Environmental Science

Intense Drone Footage Caught a Tornado Destroying a Kansas Town

Intense Drone Footage Caught a Tornado Destroying a Kansas Town

A stunning video recorded by drone reveals the destructive power of an EF3 tornado as it passes across Kansas. Despite the seeming mayhem, there were no fatalities. Meteorologist Reed Timmer shared the spectacular high-definition footage on Twitter, and it has now been shared all over social media. Before departing the earth after roughly 21 minutes, the tornado damaged almost 1,000 houses in Kansas and hoisted automobiles into the air.

Timmer stated in an accompanying tweet, “Note how the tornado propagates via vortex dynamics and probable terrain.” Take a look at the amazing footage. According to early statistics, the tornado was designated an EF-3, which means winds reached between 219 and 266 kilometers per hour (136 and 165 miles per hour).

Because to the high frequency of tornadoes, Andover, the town that was hit the most, has a preponderance of wooden dwellings. In many situations, it is more practical to simply rebuild the structures than try to outmuscle Mother Nature. Even though scientists are using comprehensive satellite images and forecast models to try to anticipate when and where tornadoes may originate, twisters can still be extremely unexpected. Unfortunately, climate change is upending the rules, making tornadoes longer, stronger, sooner, and more often, as well as changing the route of damage.

Climate change is the problem that exacerbates all other issues, from the global economy to major city floods and isolated islands.
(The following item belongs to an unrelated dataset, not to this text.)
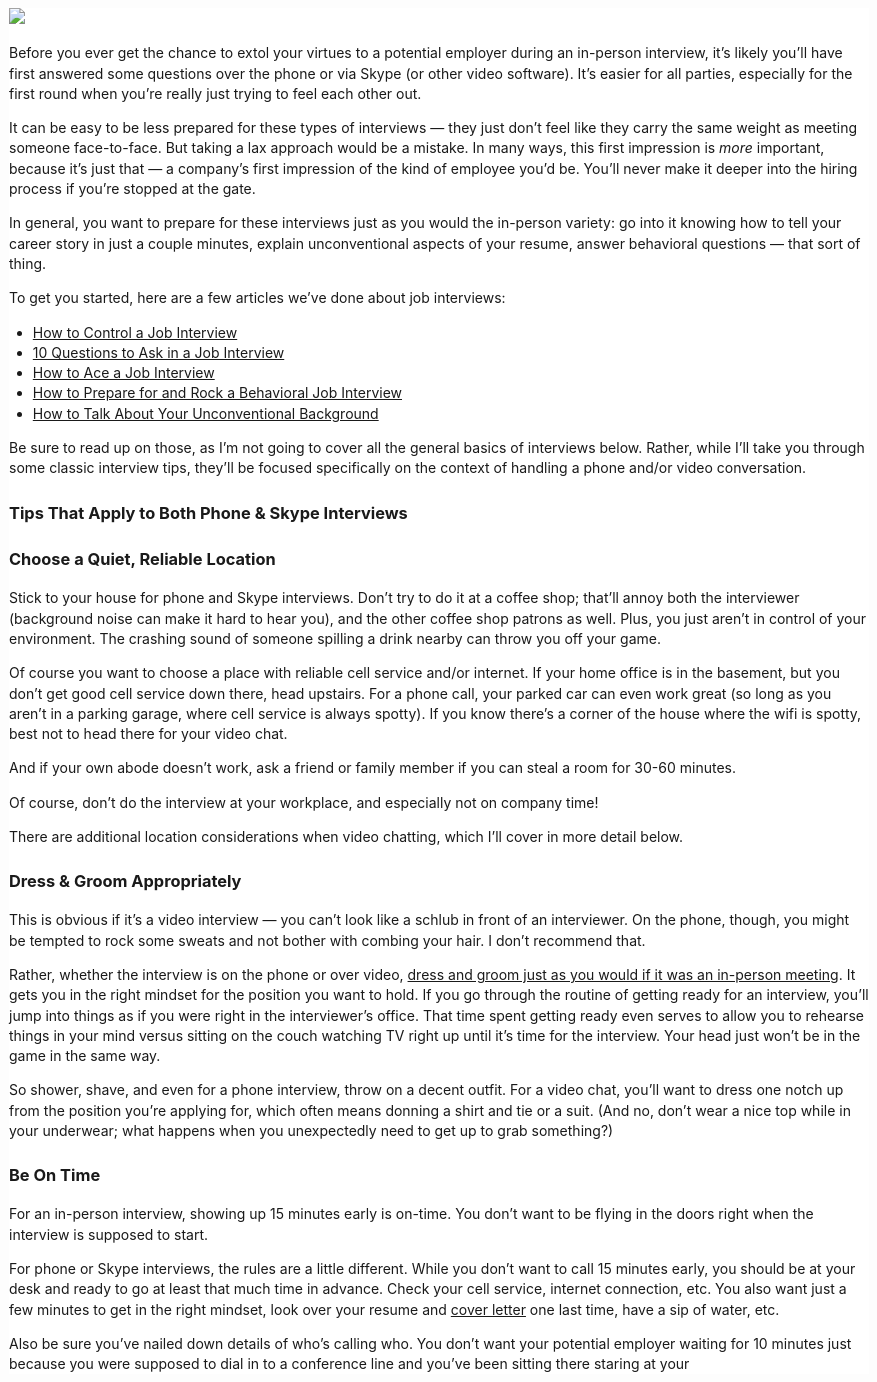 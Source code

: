 <div><img src="https://content.artofmanliness.com/uploads/2017/05/Phone-Skype-Interview-Header-1.jpg"><p><span>Before you ever get the chance to extol your virtues to a potential employer during an in-person interview, it’s likely you’ll have first answered some questions over the phone or via Skype (or other video software). It’s easier for all parties, especially for the first round when you’re really just trying to feel each other out. </span></p><p><span>It can be easy to be less prepared for these types of interviews — they just don’t feel like they carry the same weight as meeting someone face-to-face. But taking a lax approach would be a mistake. In many ways, this first impression is </span><i><span>more</span></i><span> important, because it’s just that — a company’s first impression of the kind of employee you’d be. You’ll never make it deeper into the hiring process if you’re stopped at the gate.</span></p><p><span>In general, you want to prepare for these interviews just as you would the in-person variety: go into it knowing how to tell your career story in just a couple minutes, explain unconventional aspects of your resume, answer behavioral questions — that sort of thing. </span></p><p><span>To get you started, here are a few articles we’ve done about job interviews:</span></p><ul><li><a href="https://www.artofmanliness.com/articles/how-to-control-a-job-interview/">How to Control a Job Interview</a></li><li><a href="https://www.artofmanliness.com/career-wealth/career/10-questions-to-ask-in-a-job-interview/">10 Questions to Ask in a Job Interview</a></li><li><a href="https://www.artofmanliness.com/articles/how-to-ace-a-job-interview/">How to Ace a Job Interview</a></li><li><a href="https://www.artofmanliness.com/articles/how-prepare-for-and-rock-a-behavioral-job-interview/">How to Prepare for and Rock a Behavioral Job Interview</a></li><li><a href="https://www.artofmanliness.com/articles/how-to-talk-about-your-unconventional-background-in-a-conventional-world/">How to Talk About Your Unconventional Background</a></li></ul><p><span>Be sure to read up on those, as I’m not going to cover all the general basics of interviews below. Rather, while I’ll take you through some classic interview tips, they’ll be focused specifically on the context of handling a phone and/or video conversation. </span></p><h3><span>Tips That Apply to Both Phone &amp; Skype Interviews</span></h3><h3>Choose a Quiet, Reliable Location</h3><p><span>Stick to your house for phone and Skype interviews. Don’t try to do it at a coffee shop; that’ll annoy both the interviewer (background noise can make it hard to hear you), and the other coffee shop patrons as well. Plus, you just aren’t in control of your environment. The crashing sound of someone spilling a drink nearby can throw you off your game. </span></p><p><span>Of course you want to choose a place with reliable cell service and/or internet. If your home office is in the basement, but you don’t get good cell service down there, head upstairs. For a phone call, your parked car can even work great (so long as you aren’t in a parking garage, where cell service is always spotty). If you know there’s a corner of the house where the wifi is spotty, best not to head there for your video chat. </span></p><p><span>And if your own abode doesn’t work, ask a friend or family member if you can steal a room for 30-60 minutes. </span></p><p><span>Of course, don’t do the interview at your workplace, and especially not on company time! </span></p><p><span>There are additional location considerations when video chatting, which I’ll cover in more detail below. </span></p><h3>Dress &amp; Groom Appropriately</h3><p><span>This is obvious if it’s a video interview — you can’t look like a schlub in front of an interviewer. On the phone, though, you might be tempted to rock some sweats and not bother with combing your hair. I don’t recommend that. </span></p><p><span>Rather, whether the interview is on the phone or over video, <a href="https://www.artofmanliness.com/articles/how-to-dress-for-a-job-interview-video/">dress and groom just as you would if it was an in-person meeting</a>. It gets you in the right mindset for the position you want to hold. If you go through the routine of getting ready for an interview, you’ll jump into things as if you were right in the interviewer’s office. That time spent getting ready even serves to allow you to rehearse things in your mind versus sitting on the couch watching TV right up until it’s time for the interview. Your head just won’t be in the game in the same way. </span></p><p><span>So shower, shave, and even for a phone interview, throw on a decent outfit. For a video chat, you’ll want to dress one notch up from the position you’re applying for, which often means donning a shirt and tie or a suit. (And no, don’t wear a nice top while in your underwear; what happens when you unexpectedly need to get up to grab something?)</span></p><h3>Be On Time</h3><p><span>For an in-person interview, showing up 15 minutes early is on-time. You don’t want to be flying in the doors right when the interview is supposed to start. </span></p><p><span>For phone or Skype interviews, the rules are a little different. While you don’t want to call 15 minutes early, you should be at your desk and ready to go at least that much time in advance. Check your cell service, internet connection, etc. You also want just a few minutes to get in the right mindset, look over your resume and <a href="https://www.artofmanliness.com/career-wealth/career/crafting-the-perfect-cover-letter/">cover letter</a> one last time, have a sip of water, etc. </span></p><p><span>Also be sure you’ve nailed down details of who’s calling who. You don’t want your potential employer waiting for 10 minutes just because you were supposed to dial in to a conference line and you’ve been sitting there staring at your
However, natural catastrophes, notably storms and flooding, have received a lot of attention as a result of pouring so much carbon dioxide into the atmosphere, and research after study predicts that they will only get more powerful as the world heats. Another natural disaster, a widespread but little understood one, may be impacted by man-made climate change, according to a recent research. Tornadoes, it turns out, are moving their destructive paths throughout the United States, and there’s a good probability that this is due to humanity’s negative effects on the globe.

The presence and trajectories of tornadoes across America during the previous 60 years were studied in this study, which was published in the Journal of Applied Meteorology and Climatology. They divided them into two groups: those born between 1954 and 1983 (when temperatures were lower) and those born between 1983 and 2013. In “tornado alley,” a colloquial if not scientifically defined region that includes (at least) northern Texas, Oklahoma, Kansas, and Nebraska, there has been a decline in both total tornado days and number of individual tornadoes over time. Indeed, one broad region of Oklahoma shifted from having the highest number of yearly tornado days in the first period to having the lowest number by the conclusion of the second era.